以前、原発輸出をテーマにした『コラプティオ』や中国での原発建設をテーマにした『ベイジン』などの小説を書くために取材をして知っているのですが、核兵器の拡散を防ぐための組織であるIAEA(国際原子力機関)に核兵器の保有を認められている中国、フランス、イギリス、ロシア、アメリカ以外の原子炉を持っている国はIAEAが徹底的にチェックをしています。例えば、すべての原子炉の側にIAEAの人しかカギをあけられないビデオ装置があって、運営を監視しています。そのIAEAの職員が世界で一番多いのが、日本です。なぜなら、六ヶ所村を監視する必要があるからです。
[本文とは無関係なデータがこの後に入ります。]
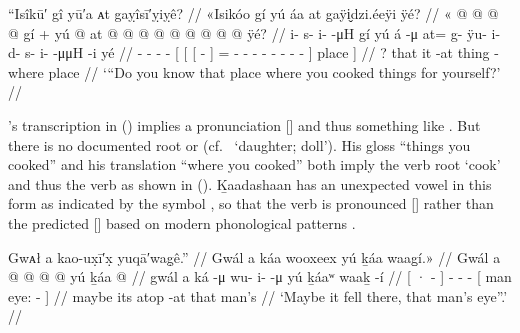 \ex\label{ex:100-78-place-where-you-cooked}%
%
\begingl
	\glpreamble	“Isîkū′ gî yū′a ᴀt gaỵîsī′ỵiỵê? //
	\glpreamble	«\!Isikóo gí yú áa at gaÿi̬dzi.éeÿi ÿé? //
	\gla	«\! @ {} @ {} @ {} @ {} gí +
		{} yú {} {}  @ {} {} 
			at @  @ {} @ {} @ {} @ {} @ {} @ {} @ {} @ {} {} ÿé? {} //
	\glb	\pqp{}i- s- i-  -μH gí
		{} yú {} {} á -μ {} 
			at= g- ÿu- i- d- s- i-  -μμH -i {} yé {} //
	\glc	\pqp{}- - -  - 
		{}[  {}[ {}[  - {}]
			= - - - - - - 
				 - - {}]
		place {}] //
	\gld	\pqp{} {} {} {} {} ?
		{} that {} {} it -at {}
			thing  {} {} {} {} {} {} {} -where {} place {} //
	\glft	‘“Do you know that place where you cooked things for yourself?’
		//
\endgl
\xe

\citeauthor{swanton:1909}’s transcription  in (\lastx) implies a pronunciation [] and thus something like .
But there is no documented root  or  (cf.\  ‘daughter; doll’).
His gloss “things you cooked” and his translation “where you cooked” both imply the verb root  ‘cook’ and thus the verb as shown in (\lastx).
Ḵaadashaan has an unexpected vowel in this form as indicated by the symbol , so that the verb is pronounced  [] rather than the predicted  [] based on modern phonological patterns \parencite[188]{leer:1991}.

\ex\label{ex:100-79-maybe-fell-there}%
%
\begingl
	\glpreamble	Gwᴀł a kao-ux̣ī′x̣ yuqā′wag̣ê.” //
	\glpreamble	Gwál a káa wooxeex yú ḵáa waag̱í.\!» //
	\gla	Gwál
		{} a  @ {} {}
		 @ {} @ {} @ {}
		{} yú ḵáa  @ {} {} //
	\glb	gwál
		{} a ká -μ {}
		wu- i-  -μ
		{} yú ḵáaʷ waaḵ -í {} //
	\glc	{}
		{}[ ·  - {}]
		- -  -
		{}[  man eye: - {}] //
	\gld	maybe
		{} its atop -at {}
		 {} {} {}
		{} that man’s  {} {} //
	\glft 	‘Maybe it fell there, that man’s eye”.’
		//
\endgl
\xe

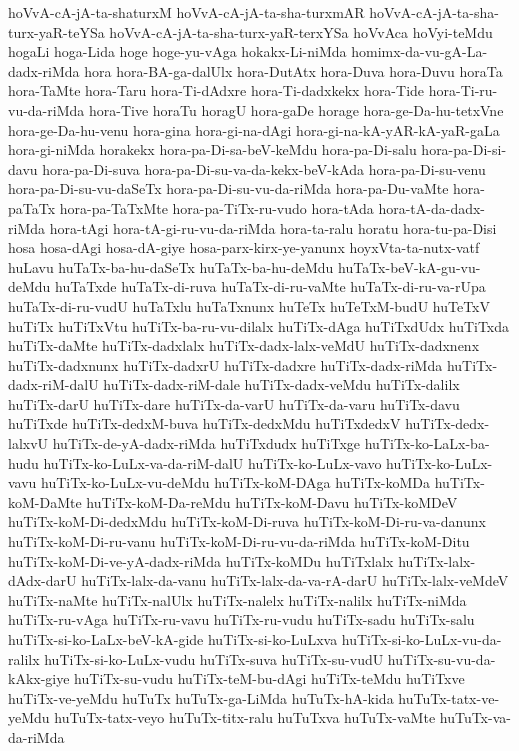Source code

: {hoVvA-cA-jA-ta-shaturxM
hoVvA-cA-jA-ta-sha-turxmAR
hoVvA-cA-jA-ta-sha-turx-yaR-teYSa
hoVvA-cA-jA-ta-sha-turx-yaR-terxYSa
hoVvAca
hoVyi-teMdu
hogaLi
hoga-Lida
hoge
hoge-yu-vAga
hokakx-Li-niMda
homimx-da-vu-gA-La-dadx-riMda
hora
hora-BA-ga-dalUlx
hora-DutAtx
hora-Duva
hora-Duvu
horaTa
hora-TaMte
hora-Taru
hora-Ti-dAdxre
hora-Ti-dadxkekx
hora-Tide
hora-Ti-ru-vu-da-riMda
hora-Tive
horaTu
horagU
hora-gaDe
horage
hora-ge-Da-hu-tetxVne
hora-ge-Da-hu-venu
hora-gina
hora-gi-na-dAgi
hora-gi-na-kA-yAR-kA-yaR-gaLa
hora-gi-niMda
horakekx
hora-pa-Di-sa-beV-keMdu
hora-pa-Di-salu
hora-pa-Di-si-davu
hora-pa-Di-suva
hora-pa-Di-su-va-da-kekx-beV-kAda
hora-pa-Di-su-venu
hora-pa-Di-su-vu-daSeTx
hora-pa-Di-su-vu-da-riMda
hora-pa-Du-vaMte
hora-paTaTx
hora-pa-TaTxMte
hora-pa-TiTx-ru-vudo
hora-tAda
hora-tA-da-dadx-riMda
hora-tAgi
hora-tA-gi-ru-vu-da-riMda
hora-ta-ralu
horatu
hora-tu-pa-Disi
hosa
hosa-dAgi
hosa-dA-giye
hosa-parx-kirx-ye-yanunx
hoyxVta-ta-nutx-vatf
huLavu
huTaTx-ba-hu-daSeTx
huTaTx-ba-hu-deMdu
huTaTx-beV-kA-gu-vu-deMdu
huTaTxde
huTaTx-di-ruva
huTaTx-di-ru-vaMte
huTaTx-di-ru-va-rUpa
huTaTx-di-ru-vudU
huTaTxlu
huTaTxnunx
huTeTx
huTeTxM-budU
huTeTxV
huTiTx
huTiTxVtu
huTiTx-ba-ru-vu-dilalx
huTiTx-dAga
huTiTxdUdx
huTiTxda
huTiTx-daMte
huTiTx-dadxlalx
huTiTx-dadx-lalx-veMdU
huTiTx-dadxnenx
huTiTx-dadxnunx
huTiTx-dadxrU
huTiTx-dadxre
huTiTx-dadx-riMda
huTiTx-dadx-riM-dalU
huTiTx-dadx-riM-dale
huTiTx-dadx-veMdu
huTiTx-dalilx
huTiTx-darU
huTiTx-dare
huTiTx-da-varU
huTiTx-da-varu
huTiTx-davu
huTiTxde
huTiTx-dedxM-buva
huTiTx-dedxMdu
huTiTxdedxV
huTiTx-dedx-lalxvU
huTiTx-de-yA-dadx-riMda
huTiTxdudx
huTiTxge
huTiTx-ko-LaLx-ba-hudu
huTiTx-ko-LuLx-va-da-riM-dalU
huTiTx-ko-LuLx-vavo
huTiTx-ko-LuLx-vavu
huTiTx-ko-LuLx-vu-deMdu
huTiTx-koM-DAga
huTiTx-koMDa
huTiTx-koM-DaMte
huTiTx-koM-Da-reMdu
huTiTx-koM-Davu
huTiTx-koMDeV
huTiTx-koM-Di-dedxMdu
huTiTx-koM-Di-ruva
huTiTx-koM-Di-ru-va-danunx
huTiTx-koM-Di-ru-vanu
huTiTx-koM-Di-ru-vu-da-riMda
huTiTx-koM-Ditu
huTiTx-koM-Di-ve-yA-dadx-riMda
huTiTx-koMDu
huTiTxlalx
huTiTx-lalx-dAdx-darU
huTiTx-lalx-da-vanu
huTiTx-lalx-da-va-rA-darU
huTiTx-lalx-veMdeV
huTiTx-naMte
huTiTx-nalUlx
huTiTx-nalelx
huTiTx-nalilx
huTiTx-niMda
huTiTx-ru-vAga
huTiTx-ru-vavu
huTiTx-ru-vudu
huTiTx-sadu
huTiTx-salu
huTiTx-si-ko-LaLx-beV-kA-gide
huTiTx-si-ko-LuLxva
huTiTx-si-ko-LuLx-vu-da-ralilx
huTiTx-si-ko-LuLx-vudu
huTiTx-suva
huTiTx-su-vudU
huTiTx-su-vu-da-kAkx-giye
huTiTx-su-vudu
huTiTx-teM-bu-dAgi
huTiTx-teMdu
huTiTxve
huTiTx-ve-yeMdu
huTuTx
huTuTx-ga-LiMda
huTuTx-hA-kida
huTuTx-tatx-ve-yeMdu
huTuTx-tatx-veyo
huTuTx-titx-ralu
huTuTxva
huTuTx-vaMte
huTuTx-va-da-riMda
}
これは政治家の先生方にぜひ知っていただきたいのですが、日本がいくら「戦争をしない」と言っても、他の国は「日本は必ず戦争をする」と警戒しています。核弾頭を積めるミサイルの技術を持っていますし、世界のミサイルのボディーのほとんどは日本でつくっています。さらにミサイルの制御に使う半導体は、少なくとも数年前までは日本のNECや富士通といったメーカー製でした。
そういう背景がこの小説にはあります。だから、宇宙なんです。
「週刊文春」連載中は、宇宙と特捜部がなかなかつながらないので、編集部に「本当につながりますか」と言われていました(笑)。それもあって、単行本にするときには、2つのテーマが互いに近づいていくように書き込む作業を相当しました。
一方で、連載終了時のままでは550ページ以上あったものを、360ページくらいにしました。500枚くらい削って300枚くらい加筆しています。ですから連載で読んだ方もご安心ください。冒頭から結末までが違います。連載時より、さらにおもしろくなっていると思います。